Pour un fermier de nos jours, sortir du domaine qu’il cultive n’est guère plus qu’un changement de domicile pour un citadin. Il n’en était point de même pour l’Irlandais de cette époque, qui était né sur le coin de terre où il avait vécu, qui y avait succédé à ses ancêtres. La chaumière qu’il habitait, le jardin, les arbres, tout cela était sa fortune : il ne connaissait rien en dehors, n’en étant jamais sorti. Aussi ne voulait-il point s’en aller, si bien qu’une éviction brutale devenait inévitable. Le régisseur, assisté du shérif, arrivait avec des ouvriers. On jetait à terre la toiture de la cabane ; on renversait les murailles. Tout était démoli à coups de pioche et de hache. L’infortuné paysan restait sur le sol nu, quelque temps qu’il fit avec sa femme, ses enfans, ses vieux parens.

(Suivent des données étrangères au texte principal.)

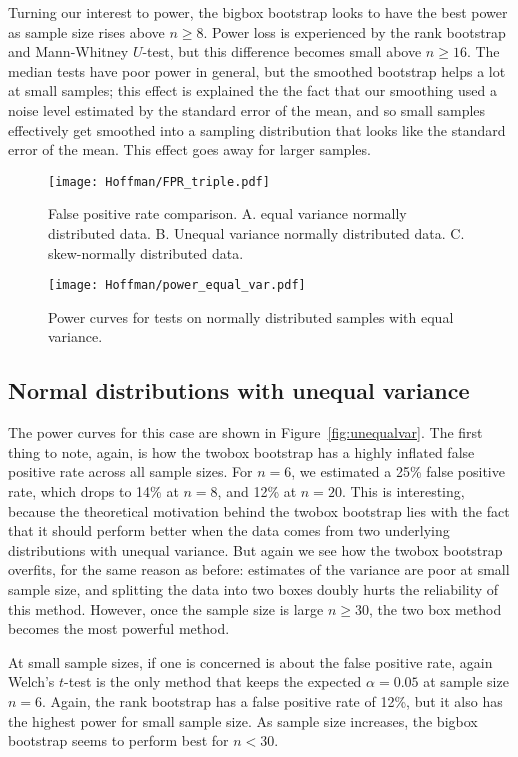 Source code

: \documentclass[10pt]{article} %
\begin{document}
Turning our interest to power, the bigbox bootstrap looks to have the best power as sample size rises above $n\geq8$. Power loss is experienced by the rank bootstrap and Mann-Whitney $U$-test, but this difference becomes small above $n\geq16$. The median tests have poor power in general, but the smoothed bootstrap helps a lot at small samples; this effect is explained the the fact that our smoothing used a noise level estimated by the standard error of the mean, and so small samples effectively get smoothed into a sampling distribution that looks like the standard error of the mean. This effect goes away for larger samples.

\begin{figure}
  \texttt{[image: Hoffman/FPR\_triple.pdf]}
  \caption{False positive rate comparison. A. equal variance normally distributed data. B. Unequal variance normally distributed data. C. skew-normally distributed data.}
  \label{fig:equalvarr_fpr}
\end{figure}

\begin{figure}
  \texttt{[image: Hoffman/power\_equal\_var.pdf]}
  \caption{Power curves for tests on normally distributed samples with equal variance.}
  \label{fig:equalvar}
\end{figure}





\subsection{Normal distributions with unequal variance}
The power curves for this case are shown in Figure~\ref{fig:unequalvar}. The first thing to note, again, is how the twobox bootstrap has a highly inflated false positive rate across all sample sizes. For $n=6$, we estimated a 25\% false positive rate, which drops to 14\% at $n=8$, and 12\% at $n=20$. This is interesting, because the theoretical motivation behind the twobox bootstrap lies with the fact that it should perform better when the data comes from two underlying distributions with unequal variance. But again we see how the twobox bootstrap overfits, for the same reason as before: estimates of the variance are poor at small sample size, and splitting the data into two boxes doubly hurts the reliability of this method. However, once the sample size is large $n\geq 30$, the two box method becomes the most powerful method.

At small sample sizes, if one is concerned is about the false positive rate, again Welch's $t$-test is the only method that keeps the expected $\alpha=0.05$ at sample size $n=6$. Again, the rank bootstrap has a false positive rate of 12\%, but it also has the highest power for small sample size. As sample size increases, the bigbox bootstrap seems to perform best for $n<30$. 
\end{document}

Il essayait bien de dresser une tente avec les débris de ce qui avait été son habitation ; l’hiver l’obligeait de fuir. Il était défendu aux voisins de recueillir les expulsés sous menace d’être mis dehors à leur tour. On allait alors dans la ville voisine sans autre perspective qu’un lit d’hôpital, ou bien, si l’on avait quelque argent en poche, on s’embarquait sur le premier navire venu pour l’Amérique ou pour l’Australie. Souvent il n’y avait que juste assez pour payer le voyage du chef de famille ; les autres attendaient, abandonnés à la charité publique, que l’émigrant eût ramassé une somme suffisante pour les appeler auprès de lui. Il est juste de dire que certains propriétaires donnèrent eux-mêmes le passage, trop heureux d’être débarrassés au prix de ce modique sacrifice des tenanciers qu’ils ne voulaient pas conserver.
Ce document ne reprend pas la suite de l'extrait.